By the time JA met Tom Lefroy and wrote so enthusiastically to Cassandra about him she had already written Lady Susan and the first, epistolary version of Elinor and Marianne – not to mention her earlier stories. Reading those letters, I do get the impression that she would have said “yes” had he dared to propose. She was 20 in January 1796 and sounded quite in love to me – I may be wrong, it might have been just a crush, but what with hormones raging and all it would have been hard to tell … As Lizzy Bennet puts it: “since we see every day that where there is affection, young people are seldom withheld by immediate want of fortune from entering into engagements with each other, how can I promise to be wiser than so many of my fellow creatures if I am tempted, or how am I even to know that it would be wisdom to resist?” And none of JA’s heroes is as impecunious as Tom was then. 🙂 Anyway, I suppose the perceived prospect of a happy life trumps that of literary fame – whether either will actually be fulfilled is quite another matter …

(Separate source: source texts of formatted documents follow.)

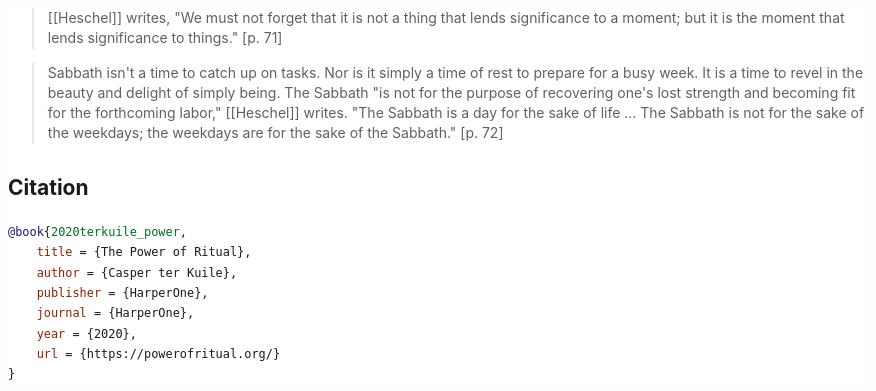 > [[Heschel]] writes, "We must not forget that it is not a thing that lends significance to a moment; but it is the moment that lends significance to things." [p. 71]

> Sabbath isn't a time to catch up on tasks. Nor is it simply a time of rest to prepare for a busy week. It is a time to revel in the beauty and delight of simply being. The Sabbath "is not for the purpose of recovering one's lost strength and becoming fit for the forthcoming labor," [[Heschel]] writes. "The Sabbath is a day for the sake of life ... The Sabbath is not for the sake of the weekdays; the weekdays are for the sake of the Sabbath." [p. 72]
## Citation

```bibtex
@book{2020terkuile_power,
	title = {The Power of Ritual},
	author = {Casper ter Kuile},
	publisher = {HarperOne},
	journal = {HarperOne},
	year = {2020},
	url = {https://powerofritual.org/}
}
```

She might have been afraid of death in childbirth or of being turned into a “poor animal” by frequent pregnancies, but I don’t believe she would have rejected Mr Darcy, Mr Knightley, Capt. Wentworth, or Col. Brandon. BTW, come to think of it, Maidrya, I doubt whether Edmund or Edward would have had the guts to pop the question 🙂 I imagine that Mr Darcy’s “sort [of] feeling – that mixture of love, pride, and delicacy” towards his wife would make him attentive to her physical and emotional well-being, and his creator would have expected no less of the others. This doesn’t mean JA might not have later wished to resume her writing career or regret that she couldn’t – or that she would have been happier as a married woman.
As to Emma, I don’t really think she’ll ever feel the urge to become an author: she’s rather a doer, and she’s no reader. She’ll still enjoy “the pleasure and triumph of a lucky guess,” and maybe her tendency to scheme and sort out other people’s lives won’t be so easily conquered. The older and frailer Mr Woodhouse grows, the busier she’ll be, and what with the children, and her duties as Mistress of Donwell Abbey there won’t be much time for regrets. “It suited Emma best to lead,” and that, IMHO, is how she expresses her personality.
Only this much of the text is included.